[Dataset entries]
□ □ □ □ □ □ □

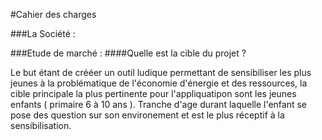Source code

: #Cahier des charges

###La Société :


###Etude de marché :
####Quelle est la cible du projet ?

Le but étant de crééer un outil ludique permettant de sensibiliser les plus jeunes à la problématique de l'économie d'énergie et des ressources, la cible principale la plus pertinente pour l'appliquatipon sont les jeunes enfants ( primaire 6 à 10 ans ). Tranche d'age durant laquelle l'enfant se pose des question sur son environement et est le plus réceptif à la sensibilisation.

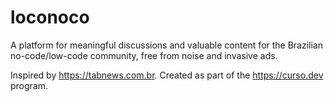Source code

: # loconoco

A platform for meaningful discussions and valuable content for the Brazilian no-code/low-code community, free from noise and invasive ads.

Inspired by https://tabnews.com.br. Created as part of the https://curso.dev program.
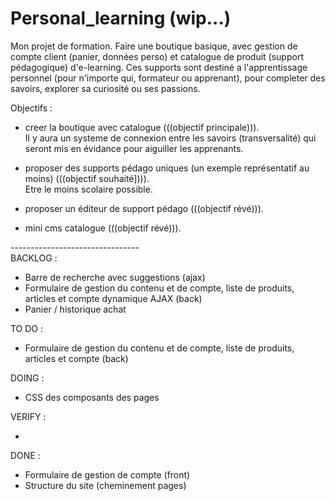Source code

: # Personal_learning (wip...)

Mon projet de formation.
Faire une boutique basique, avec gestion de compte client (panier, données perso) et catalogue de produit (support pédagogique) d'e-learning.
Ces supports sont destiné a l'apprentissage personnel (pour n'importe qui, formateur ou apprenant), pour completer des savoirs, explorer sa curiosité ou ses passions.



Objectifs :

- creer la boutique avec catalogue (((objectif principale))).<br>
    Il y aura un systeme de connexion entre les savoirs (transversalité) qui seront mis en évidance pour aiguiller les apprenants.
    
- proposer des supports pédago uniques (un exemple représentatif au moins) (((objectif souhaité]))).<br>
    Etre le moins scolaire possible.

- proposer un éditeur de support pédago (((objectif révé))).<br>

- mini cms catalogue (((objectif révé))).<br>


--------------------------------<br>
BACKLOG : 

- Barre de recherche avec suggestions (ajax) <br>
- Formulaire de gestion du contenu et de compte, liste de produits, articles et compte dynamique AJAX (back) <br>
- Panier / historique achat


TO DO :

- Formulaire de gestion du contenu et de compte, liste de produits, articles et compte (back) <br>


DOING :

- CSS des composants des pages <br>


VERIFY :

-


DONE : 

- Formulaire de gestion de compte (front) <br>
- Structure du site (cheminement pages) <br>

□ □ □ □ □ □ □

### [Exercise aim]
With the entries above as the source, set down exactly the lines from the one holding "Etre le moins scolaire possible." through the last line, both ends included.

### [Written reply]
    Etre le moins scolaire possible.

- proposer un éditeur de support pédago (((objectif révé))).<br>

- mini cms catalogue (((objectif révé))).<br>


--------------------------------<br>
BACKLOG : 

- Barre de recherche avec suggestions (ajax) <br>
- Formulaire de gestion du contenu et de compte, liste de produits, articles et compte dynamique AJAX (back) <br>
- Panier / historique achat


TO DO :

- Formulaire de gestion du contenu et de compte, liste de produits, articles et compte (back) <br>


DOING :

- CSS des composants des pages <br>


VERIFY :

-


DONE : 

- Formulaire de gestion de compte (front) <br>
- Structure du site (cheminement pages) <br>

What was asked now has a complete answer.